14 thoughts on “Where does your sense of Identity come from?

  1. I love the concept of the Myers Briggs Theory! I’ve taken it multiple times and recommended it to people because (although it can never be fully accurate) it did help me to feel more confident with certain aspects of myself and explain why I am or think a certain way. Also, I just find it really interesting! So of course I have to ask, what personality did you get?😂

    1. I did the test a while back and I didn’t remember the result so I just re-did it. It seems that my personality type is ADVOCATE (INFJ-T).

  2. Haven’t got me confused, I follow my heart, not how someone else may think I should or could be… 🙂

    “Confidence is knowing who you are and not changing it a bit because of someone’s version of reality is not your reality.” Shannon L. Alder

  3. I have to vote for the non-constant self too. That makes more sense to me. In a certain way, as it is learnable (like extroversion: how to be more social), on the other way that our personality becomes more whole.
    When I first completed the EPI test, it came back as fully melancholic (it was a slightly different test). A few years later it became choleric-melancholic (50-50%ish), I guess due to pushing myself into social situations. Twenty years on, comfortable with myself, it is phlegmatic (3E-4N).
    A few years ago I came across the MBTI and done that twice in the last 3 years. The result didn’t change (same letters) but the percentages did (moved to more extremes). I looked up a few YouTube videos on my types, and it was such a revelation and a relief.
    However, knowing our own personality is just one side of our Identity I think.

      1. Hm. I have never really thought about it so I could be wrong.
        I would say the personality is probably the passive side of the identity. It is ‘How’ we think or react, ‘How’ our emotions relate to our mind.
        The active side has a root in culture. That is the ‘What’ we think and do. This part is the ‘Where you belong’. We somehow relate to this.
        e.g. If at work people cheat on their spouse, because “everyone does it” and “it is okay” etc., and you belong to that culture, then I guess you will do the same. However, if you belong to a different culture (i.e. the kingdom of God) then you will most likely refuse to cheat.
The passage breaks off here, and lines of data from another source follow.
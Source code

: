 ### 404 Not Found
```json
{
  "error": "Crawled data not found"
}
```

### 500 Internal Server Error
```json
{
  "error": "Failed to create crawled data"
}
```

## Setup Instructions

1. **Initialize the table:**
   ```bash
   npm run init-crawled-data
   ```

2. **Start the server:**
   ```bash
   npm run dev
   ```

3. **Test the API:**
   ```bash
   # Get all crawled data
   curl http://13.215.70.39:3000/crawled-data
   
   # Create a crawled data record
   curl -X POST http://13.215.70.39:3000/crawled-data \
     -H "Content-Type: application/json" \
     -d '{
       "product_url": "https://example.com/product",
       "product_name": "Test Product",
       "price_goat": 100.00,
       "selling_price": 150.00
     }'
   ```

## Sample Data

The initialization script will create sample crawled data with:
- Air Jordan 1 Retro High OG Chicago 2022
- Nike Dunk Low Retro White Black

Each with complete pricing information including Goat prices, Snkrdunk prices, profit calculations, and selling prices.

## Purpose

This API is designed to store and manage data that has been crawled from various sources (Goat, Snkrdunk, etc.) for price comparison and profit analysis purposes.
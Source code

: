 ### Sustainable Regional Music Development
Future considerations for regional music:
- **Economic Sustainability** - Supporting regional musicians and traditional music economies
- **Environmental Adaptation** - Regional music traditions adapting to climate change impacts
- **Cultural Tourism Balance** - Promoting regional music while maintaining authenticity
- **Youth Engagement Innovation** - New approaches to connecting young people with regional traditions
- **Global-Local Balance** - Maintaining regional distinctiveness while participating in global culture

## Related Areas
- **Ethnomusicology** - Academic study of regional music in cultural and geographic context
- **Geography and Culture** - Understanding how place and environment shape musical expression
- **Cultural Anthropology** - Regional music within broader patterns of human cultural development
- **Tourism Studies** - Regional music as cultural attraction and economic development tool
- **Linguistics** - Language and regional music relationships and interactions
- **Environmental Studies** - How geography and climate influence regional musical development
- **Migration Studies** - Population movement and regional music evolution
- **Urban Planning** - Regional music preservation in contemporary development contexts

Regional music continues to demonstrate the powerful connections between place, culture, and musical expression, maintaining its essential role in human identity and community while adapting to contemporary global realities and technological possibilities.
      2. Very interesting perspective. Our environment molds our perspective and our identity, or at least, a part of it. But we have control over most of our environment so we can control what we choose to let inside and what not.

  4. A student asked his teacher, “Master, what is real?” To which the teacher replied, “That is real which does not change.”

    Then, there is the saying that “The only constant in life is change”.

    It has been said that those who are ‘aware’ and ‘enlightened’ are those who have discarded the ego. They say that there is no separation; but, that the ego tries to create separation.

    My thought is that the ego is the only part of us that is actually us, i.e. where our identity is. Discard that and all that is left is the Source or Creator. What we have then is a multitude of glasses of water from the ocean. Individual portions of the one ocean. Different vessels containing the same thing. That’s what ‘no separation’ means.

    I have decided to refuse to disregard my ego. That is the only part of myself that is me. To discard that is to cause ‘me’ to disappear. I refuse to give me up. The Creator can have that part of itself back when I’m dead.